Today, the Kansas City-based foundation unveiled the Startup Act, model legislation that aims to foster the growth of new businesses by encouraging foreign entrepreneurs to start new businesses in the U.S.; helping new companies get early-stage financing and eventually go public; accelerating the commercialization of new innovations; and reducing regulatory burdens.
Kauffman, which is the nation’s leading organization focusing on entrepreneurship, is precluded by law from lobbying Congress.
So it hasn’t lined up a sponsor for the Startup Act or even put it into legislative language. Instead, it hopes its ideas can stimulate action to reverse a disturbing trend: Startups aren’t employing as many people as they used to, and they are adding employees at a slower pace. That’s a major reason why job creation is so anemic during this economic recovery.
“Simply put, we are stuck,” said Carl Schramm, the foundation’s president and CEO.
“We seem to be out of conventional demand-side bullets,” said Robert Litan, Kauffman’s vice president of research and policy.
The only way to generate significant job growth in the U.S. is to once again rev up the startup engine, Litan said, with a particular focus on high-growth companies.
Foreigners can help, particularly those already here on H-1B visas or those studying science, technology, engineering, and math (STEM) at U.S. universities. Kauffman thinks foreigners should be granted permanent visas if they start companies that employ U.S. workers, and foreign students in STEM fields should be granted green cards to work in the U.S.
Unless you’re a buzzworthy social-networking site, it’s hard for new companies to attract significant capital these days.
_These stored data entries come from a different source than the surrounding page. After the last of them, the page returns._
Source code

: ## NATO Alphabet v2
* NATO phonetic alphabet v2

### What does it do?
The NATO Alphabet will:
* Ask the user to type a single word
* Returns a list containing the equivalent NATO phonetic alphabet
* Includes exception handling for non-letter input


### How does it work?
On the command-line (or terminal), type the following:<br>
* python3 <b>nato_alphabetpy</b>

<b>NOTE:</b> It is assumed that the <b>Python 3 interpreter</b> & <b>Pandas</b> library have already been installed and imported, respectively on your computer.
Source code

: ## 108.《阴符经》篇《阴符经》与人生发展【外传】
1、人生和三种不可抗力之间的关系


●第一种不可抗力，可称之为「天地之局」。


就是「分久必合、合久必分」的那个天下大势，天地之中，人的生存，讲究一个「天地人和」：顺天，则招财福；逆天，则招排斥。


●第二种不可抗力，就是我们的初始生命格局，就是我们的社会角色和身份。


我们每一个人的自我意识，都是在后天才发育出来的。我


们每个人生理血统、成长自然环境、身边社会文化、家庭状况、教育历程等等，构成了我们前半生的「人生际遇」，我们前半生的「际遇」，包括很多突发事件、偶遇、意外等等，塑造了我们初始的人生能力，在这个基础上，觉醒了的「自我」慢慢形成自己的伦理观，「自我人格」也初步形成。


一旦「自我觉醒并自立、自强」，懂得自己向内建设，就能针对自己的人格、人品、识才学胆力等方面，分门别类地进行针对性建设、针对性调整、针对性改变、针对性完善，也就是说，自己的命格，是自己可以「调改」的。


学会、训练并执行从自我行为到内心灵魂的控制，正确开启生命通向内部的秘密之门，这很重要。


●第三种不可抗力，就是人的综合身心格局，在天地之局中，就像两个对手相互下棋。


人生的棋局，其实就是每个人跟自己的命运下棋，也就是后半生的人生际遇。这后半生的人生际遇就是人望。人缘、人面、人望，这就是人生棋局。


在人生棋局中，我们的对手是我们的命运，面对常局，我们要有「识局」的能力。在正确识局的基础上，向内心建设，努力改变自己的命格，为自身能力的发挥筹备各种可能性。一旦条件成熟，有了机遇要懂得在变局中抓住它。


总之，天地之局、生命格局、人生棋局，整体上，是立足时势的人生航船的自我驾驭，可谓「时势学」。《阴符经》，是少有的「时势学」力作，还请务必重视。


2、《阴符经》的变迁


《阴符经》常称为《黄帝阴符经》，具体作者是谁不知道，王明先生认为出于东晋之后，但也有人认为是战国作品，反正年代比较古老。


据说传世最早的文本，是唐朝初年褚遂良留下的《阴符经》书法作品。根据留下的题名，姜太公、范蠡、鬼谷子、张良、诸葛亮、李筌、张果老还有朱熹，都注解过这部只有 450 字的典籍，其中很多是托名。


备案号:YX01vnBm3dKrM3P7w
Kauffman thinks Washington should make it easier for outside investors to back new companies by exempting investments held in new businesses for five years from capital gains taxes. That idea, championed by President Barack Obama, is in effect for investments made in 2011, but that incentive expires in 2012.
Congress also could help startups deal with cash-flow problems in their first few years by eliminating or reducing their tax rates during this period, Kauffman suggested. It also could help more companies access public capital markets by allowing the shareholders of small companies to decide whether to opt out of complying with the Sarbanes-Oxley Act’s costly requirements.
The Startup Act also calls for letting the U.S. Patent and Trademark Office charge higher fees to inventors who want expedited consideration of their patent applications. This idea, which is included in patent reform bills pending in Congress, would help reduce the PTO’s huge backlog of patent applications and speed innovations to market.
Kauffman also thinks academic researchers should be allowed to choose their own licensing agents to commercialize their innovations instead of being forced to use their universities’ technology licensing offices.
Finally, the Startup Act addresses a problem that all businesses, not just startups, complain about: regulatory burdens. It proposes that all major rules be sunset after 10 years, so they can be reviewed and renewed only if their benefits outweigh their costs. Plus, states and localities should be graded on policies that help or hinder the growth of new businesses.
Kauffman’s recommendations are heavily weighted toward startups with high growth potential, not to Main Street businesses that have no intention of ever becoming major players.
“All startups are important, but not everybody is equal,” Litan said.
That’s especially true when it comes to job creation. And jobs, more than anything, are what we need today.